Capturing Restic Stats

2020-08-09

Backup a sec

A while back I wrote a post about restic, which is a great backup solution for incremental, encrypted backups. I played around with it for a bit, created an Ansible playbook to install it on my machines and made it simple to use by only having to add an entry to a file. Since then I’ve not used it again¹. Like most backup solutions, it just sort of sat there and didn’t do much.

Then I recently had a scare when my NUC started acting up after I’d upgraded to Ubuntu 18.04². So had a look at what configuration files or directories I definitely wanted to keep and added them to the sources.lst file, which drives what restic backs up. It worked, I even tried to do a restore and that all seemed to be OK. Then I wanted to take a look about how much data restic was actually backing up each time it ran. Granted, it is an incremental backup, but if enough changed, that could still be a lot of data.

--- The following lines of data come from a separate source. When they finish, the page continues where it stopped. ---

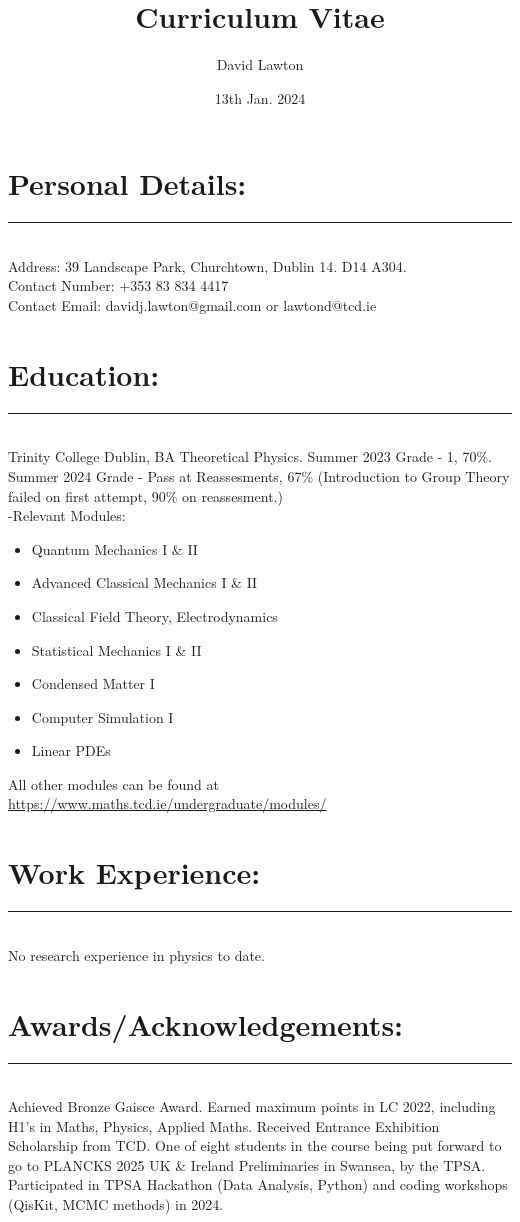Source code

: \documentclass{article}
\title{Curriculum Vitae}
\author{David Lawton}
\date{13th Jan. 2024}
\begin{document}
\maketitle
\vfill

\section*{Personal Details:}
\hrule~\\
Address: 39 Landscape Park, Churchtown, Dublin 14. D14 A304.\\
Contact Number: +353 83 834 4417\\
Contact Email: davidj.lawton@gmail.com or lawtond@tcd.ie\\

\section*{Education:}
\hrule~\\
Trinity College Dublin, BA Theoretical Physics. Summer 2023 Grade - 1, 70\%. Summer 2024 Grade - Pass at Reassesments, 67\% (Introduction to Group Theory failed on first attempt, 90\% on reassesment.)\\
-Relevant Modules:
\begin{itemize}
\item Quantum Mechanics I \& II
\item Advanced Classical Mechanics I \& II
\item Classical Field Theory, Electrodynamics
\item Statistical Mechanics I \& II
\item Condensed Matter I
\item Computer Simulation I
\item Linear PDEs
\end{itemize}
All other modules can be found at \url{https://www.maths.tcd.ie/undergraduate/modules/}

\section*{Work Experience:}
\hrule~\\
No research experience in physics to date. 
\section*{Awards/Acknowledgements:}
\hrule~\\
Achieved Bronze Gaisce Award.  Earned maximum points in LC 2022, including H1's in Maths, Physics, Applied Maths.  Received Entrance Exhibition Scholarship from TCD.  One of eight students in the course being put forward to go to PLANCKS 2025 UK \& Ireland Preliminaries in Swansea, by the TPSA.  Participated in TPSA Hackathon (Data Analysis, Python) and coding workshops (QisKit, MCMC methods) in 2024.
\end{document}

So I did what anyone would do: pull the stats into a new influxdb database to build a Grafana dashboard.

Check your health

But first things first: How do we know the backup succeeded each night? Nothing worse than trying to recover a backup only to discover that the cron job has been failing for the past few months.

So I extended the script I had originally with a healthcheck ping. You go to [healthchecks.io], set up an account and create an ID. You can then ping that ID with a simple GET request via curl and healthchecks.io knows all is good. So how do you know that the ping failed to be run? You set a timeout within which the ping should occur. So I’ve set mine up to happen every 24h plus ten minutes (to give it time to complete the backup). If a ping takes longer than that to arrive, somethings wrong and healthchecks.io will send me an e-mail (or a Pushover notification) to say the check has failed. The whole thing looks like this in the script:

echo "$(date) - Running healthcheck ping"
curl -sS --retry 3 https://hc-ping.com/hex-uuid-string > /dev/null

The echo is there because the scripts output is redirected to a logfile, so I can see how long the run took, etc. Cron doesn’t have a good way to see script output otherwise.

Getting the stats

First thing to do is to actually capture the metrics. restic actually has a whole subcommand to do just that. It prints out the stats in a number of formats, but the easiest to parse is probably json. It also distinguishes between all-time stats and latest.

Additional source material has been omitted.